Jésus est à nouveau par terre, il écrit, ou il efface, ou les deux, on ne saura jamais. Il n’y a rien à lire, sinon sa propre condamnation, chacun pour soi-même. Non. Il n’y a rien à lire. Beaucoup de gens n‘attendent plus. « Ils se retirèrent un à un, à commencer par les plus âgés et jusqu’aux derniers… » Pourquoi sont-ils partis ? Ont-ils eu honte ? Ont-ils été furieux de voir la situation qu’ils avaient fabriquée se retourner contre eux ? Sont-ils désorientés ? Après tout, plus rien n’est comme avant ! Dieu n’est plus au ciel, mais par terre. La Loi est devenue illisible. Les Maîtres de la Loi se sont retrouvés accusés par elle. Ah ! s’ils étaient restés quand même, la femme n’aurait plus été seule… Quand on est entre pécheurs, quand plus personne n’a le droit de juger les autres, on se sent mieux, non ? Et peut-être y a-t-il alors des paroles à entendre…

 

Mais ils sont partis : ils ne sauront jamais ce que c’est, la fraternité des pécheurs pardonnés. La femme est toujours seule, seule avec Jésus qui s’adresse à elle, Jésus « seul avec [elle] ». Enfin, quelqu’un lui parle à elle, au lieu de parler d’elle comme d’un objet, comme d’un cas d’école, une clause de droit ! On l’avait amenée, en posant à Jésus une question sur elle. Jésus lui pose à elle une question sur ceux qui l’avaient amenée… C’est un juste retour des choses ! Comme si c’était eux, en fait, les adultères qu’il s’agissait de juger. Mais, bon, ils sont partis, tant pis ; oui : tant pis pour eux… Elle, elle est là. Elle contemple celui qui était abaissé, désormais debout, relevé, et elle, elle ne l’appelle pas « Maître », elle lui dit : « Seigneur » !

 

Car, chers amis, Jésus n’est pas un Maître de la Loi, au sens où il la commenterait et l’actualiserait. Non. Il est le Maître de la Loi, au sens où il la domine. Il est le Seigneur, qui écrit la Loi afin que je m’y voie, et qui efface la Loi, afin que je ne sois pas condamné comme je le mériterais. Jésus est celui qui me considère comme je suis, à ma place. Il est celui qui me prend comme je suis, mais qui ne me laisse pas inchangé. Il est celui dont la parole change ma vie, et me remet en route dans une autre direction, pour une vie nouvelle. Il est Seigneur, il a autorité, au vrai sens du terme : il autorise, il autorise ma vie.

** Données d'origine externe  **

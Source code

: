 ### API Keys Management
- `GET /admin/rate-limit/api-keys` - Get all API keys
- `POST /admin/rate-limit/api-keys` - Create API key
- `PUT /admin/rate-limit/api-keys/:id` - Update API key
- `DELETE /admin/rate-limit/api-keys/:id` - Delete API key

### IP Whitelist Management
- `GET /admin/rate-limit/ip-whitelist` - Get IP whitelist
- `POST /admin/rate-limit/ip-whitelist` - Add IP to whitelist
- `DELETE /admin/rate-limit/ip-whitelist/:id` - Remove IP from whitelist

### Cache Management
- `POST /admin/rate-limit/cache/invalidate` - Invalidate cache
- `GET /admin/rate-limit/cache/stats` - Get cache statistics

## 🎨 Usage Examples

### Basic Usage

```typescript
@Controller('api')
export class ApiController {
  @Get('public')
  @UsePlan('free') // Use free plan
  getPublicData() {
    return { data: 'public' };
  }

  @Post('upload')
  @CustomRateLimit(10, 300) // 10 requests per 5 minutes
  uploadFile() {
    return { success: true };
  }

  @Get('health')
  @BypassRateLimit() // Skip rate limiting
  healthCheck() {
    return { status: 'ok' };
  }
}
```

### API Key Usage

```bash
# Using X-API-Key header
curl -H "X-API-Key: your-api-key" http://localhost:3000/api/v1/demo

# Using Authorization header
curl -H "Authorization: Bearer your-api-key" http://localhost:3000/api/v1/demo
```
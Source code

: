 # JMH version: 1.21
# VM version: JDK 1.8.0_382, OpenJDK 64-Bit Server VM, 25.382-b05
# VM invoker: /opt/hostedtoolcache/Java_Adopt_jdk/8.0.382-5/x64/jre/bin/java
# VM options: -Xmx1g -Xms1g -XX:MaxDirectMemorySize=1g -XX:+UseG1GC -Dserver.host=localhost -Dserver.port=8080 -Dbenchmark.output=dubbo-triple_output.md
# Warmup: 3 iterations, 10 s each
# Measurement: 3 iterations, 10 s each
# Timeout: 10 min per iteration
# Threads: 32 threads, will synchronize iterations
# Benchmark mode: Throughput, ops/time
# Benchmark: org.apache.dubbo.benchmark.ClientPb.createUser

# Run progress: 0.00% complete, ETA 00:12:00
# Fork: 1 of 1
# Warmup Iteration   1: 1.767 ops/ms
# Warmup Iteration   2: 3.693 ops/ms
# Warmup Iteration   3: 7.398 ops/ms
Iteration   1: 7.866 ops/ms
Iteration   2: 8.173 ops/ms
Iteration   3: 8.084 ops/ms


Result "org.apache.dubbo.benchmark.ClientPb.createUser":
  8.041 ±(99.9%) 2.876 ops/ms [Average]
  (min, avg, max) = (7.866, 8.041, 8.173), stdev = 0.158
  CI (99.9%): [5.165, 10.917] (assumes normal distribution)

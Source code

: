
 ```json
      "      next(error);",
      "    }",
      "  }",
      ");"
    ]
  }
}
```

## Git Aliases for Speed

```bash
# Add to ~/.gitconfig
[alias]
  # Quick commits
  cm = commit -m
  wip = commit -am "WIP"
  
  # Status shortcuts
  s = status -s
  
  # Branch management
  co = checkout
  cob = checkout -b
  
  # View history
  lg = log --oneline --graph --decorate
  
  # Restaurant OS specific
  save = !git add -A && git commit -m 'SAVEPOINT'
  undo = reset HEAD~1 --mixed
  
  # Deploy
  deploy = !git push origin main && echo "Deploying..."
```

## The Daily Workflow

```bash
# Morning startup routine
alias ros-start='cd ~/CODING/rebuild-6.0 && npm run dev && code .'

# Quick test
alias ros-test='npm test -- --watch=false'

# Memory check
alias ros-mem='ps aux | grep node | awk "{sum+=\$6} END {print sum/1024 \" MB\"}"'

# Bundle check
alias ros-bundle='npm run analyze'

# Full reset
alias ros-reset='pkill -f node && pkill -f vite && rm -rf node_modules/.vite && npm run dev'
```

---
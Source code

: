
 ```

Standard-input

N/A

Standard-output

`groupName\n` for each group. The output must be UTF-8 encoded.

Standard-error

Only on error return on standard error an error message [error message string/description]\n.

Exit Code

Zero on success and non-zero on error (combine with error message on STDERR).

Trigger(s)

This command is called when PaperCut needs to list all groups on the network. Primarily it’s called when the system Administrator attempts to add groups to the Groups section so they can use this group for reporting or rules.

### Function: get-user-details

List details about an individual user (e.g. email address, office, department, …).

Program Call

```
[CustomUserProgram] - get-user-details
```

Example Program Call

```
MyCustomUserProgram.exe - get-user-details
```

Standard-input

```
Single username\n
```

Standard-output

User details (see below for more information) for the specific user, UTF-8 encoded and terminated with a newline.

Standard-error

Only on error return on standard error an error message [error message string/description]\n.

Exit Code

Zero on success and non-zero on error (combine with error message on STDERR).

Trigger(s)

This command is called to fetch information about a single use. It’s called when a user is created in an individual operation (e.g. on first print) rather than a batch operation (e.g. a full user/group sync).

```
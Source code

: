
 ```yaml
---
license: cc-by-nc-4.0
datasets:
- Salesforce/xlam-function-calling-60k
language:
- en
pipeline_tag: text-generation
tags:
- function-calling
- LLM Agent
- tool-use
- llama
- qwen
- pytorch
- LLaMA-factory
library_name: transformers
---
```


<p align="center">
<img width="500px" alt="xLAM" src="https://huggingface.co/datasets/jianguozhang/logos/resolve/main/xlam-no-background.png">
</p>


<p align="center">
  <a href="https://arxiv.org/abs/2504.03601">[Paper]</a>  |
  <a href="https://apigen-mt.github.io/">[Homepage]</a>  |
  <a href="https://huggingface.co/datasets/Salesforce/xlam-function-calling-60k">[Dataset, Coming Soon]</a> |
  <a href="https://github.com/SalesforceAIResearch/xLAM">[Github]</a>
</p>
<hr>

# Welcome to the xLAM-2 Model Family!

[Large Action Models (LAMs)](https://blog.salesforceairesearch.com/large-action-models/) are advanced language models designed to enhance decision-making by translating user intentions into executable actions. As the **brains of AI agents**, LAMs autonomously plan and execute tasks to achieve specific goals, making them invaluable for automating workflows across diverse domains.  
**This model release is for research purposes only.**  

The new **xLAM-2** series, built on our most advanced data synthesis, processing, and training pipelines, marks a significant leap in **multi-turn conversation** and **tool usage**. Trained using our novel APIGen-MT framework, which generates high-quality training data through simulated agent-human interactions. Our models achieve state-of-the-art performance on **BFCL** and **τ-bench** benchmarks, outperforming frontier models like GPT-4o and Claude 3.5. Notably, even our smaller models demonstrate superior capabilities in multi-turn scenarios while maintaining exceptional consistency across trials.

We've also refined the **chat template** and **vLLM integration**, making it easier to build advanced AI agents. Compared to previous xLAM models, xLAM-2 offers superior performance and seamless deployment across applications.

Il est, lui, le contraire de la Loi. Mais sans doute me fallait-il la Loi pour que je me connaisse moi-même, et que je découvre combien j’avais besoin d’autre chose…

 

Mais c’est seulement devant Jésus, seul à seul, que je réalise que ce n’est pas de quelque chose, mais de quelqu’un dont j’avais besoin, et que ce quelqu’un, c’est lui, c’est celui qui me dit : « tu peux t’en aller ». Il est – bien que l’expression puisse paraître étrange et contradictoire – il est le Seigneur de ma liberté. La femme n’est plus seule. Même loin, sur ses propres chemins désormais, elle restera éclairée de cette lumière, la lumière de cette rencontre, de ce bref dialogue, quand l’Homme debout a fait d’elle une femme debout, marchant enfin librement et non plus dans le mensonge. Je ne suis plus seul. Même aujourd’hui, même longtemps après que cette histoire s’est passée, la lumière qui fait vivre continue d’éclairer mon existence.

 

Mais ne nous y trompons pas : l’Homme debout, c’est le même que l’homme à terre, abattu par la vengeance des médiocres, tué par la haine des pécheurs impénitents qui n’aiment pas se voir tels qu’ils sont, qui n’aiment pas que Dieu soit à terre et se taise à cause d’eux. Ainsi, dès la page suivante ils décideront d’éliminer Jésus. Comme si, désormais, la femme et Jésus étaient, vraiment, du même côté, et eux d’un autre. D’un côté Dieu et les humains pécheurs, et de l’autre les justes, les soi-disant justes, soi-disant bons, soi-disant pieux : eux, ils vont « crucifier le Seigneur de gloire » (1 Cor. 2 / 8).

 

La femme avait commencé cette histoire en pleurant, elle l’achève dans les cris de joie, selon les paroles du psalmiste : « Celui qui s’en va en pleurant, quand il porte la semence à répandre, S’en revient avec cris de triomphe, quand il porte ses gerbes. » (Ps. 126 / 6) Jésus accomplira son chemin en pleurant, jusque sur le poteau de torture où on le clouera, mais le cri de victoire de la résurrection explosera à Pâques. « Alors on disait parmi les [gens] : Le Seigneur a fait pour eux de grandes choses ! » (v.2) » Sans doute, oui, les gens ont-ils pu penser ainsi en regardant la femme s’éloigner de Jésus, s’éloigner du lieu qui devait être celui de sa mort, mais qui fut celui de sa délivrance. Le Seigneur a fait pour elle de grandes choses. Comme l’aura dit une autre femme : « Le Tout-puissant a fait pour moi de grandes choses. Son Nom est saint ! » (Luc 1 / 49)

 

Les gens d’aujourd’hui le disent-ils de vous et de moi ? Non ? Comment ça ?! Le Seigneur n’a-t-il donc pas fait beaucoup pour nous ? Le psaume 126 – que j’ai déjà cité – ne dit-il pas encore : « Le Seigneur a fait pour nous de grandes choses ; Nous sommes dans la joie. » (v. 3) N’était-ce donc pas vous, là, seuls, « au milieu », femme adultère graciée par le Seigneur ? « Ce peuple que j’ai formé pour moi chantera ma louange », disait Dieu à travers un prophète (És. 43 / 21). C’est de nous qu’il parlait, bien sûr. De qui d’autre ?!… Que toute notre vie chante donc la louange de celui qui a libéré son peuple, qui nous a libérés, chacun ; qui est mort pour que nous ayons la vie. Car par lui, la mort est morte, et lui, le Vivant, il nous éclaire à jamais. Amen.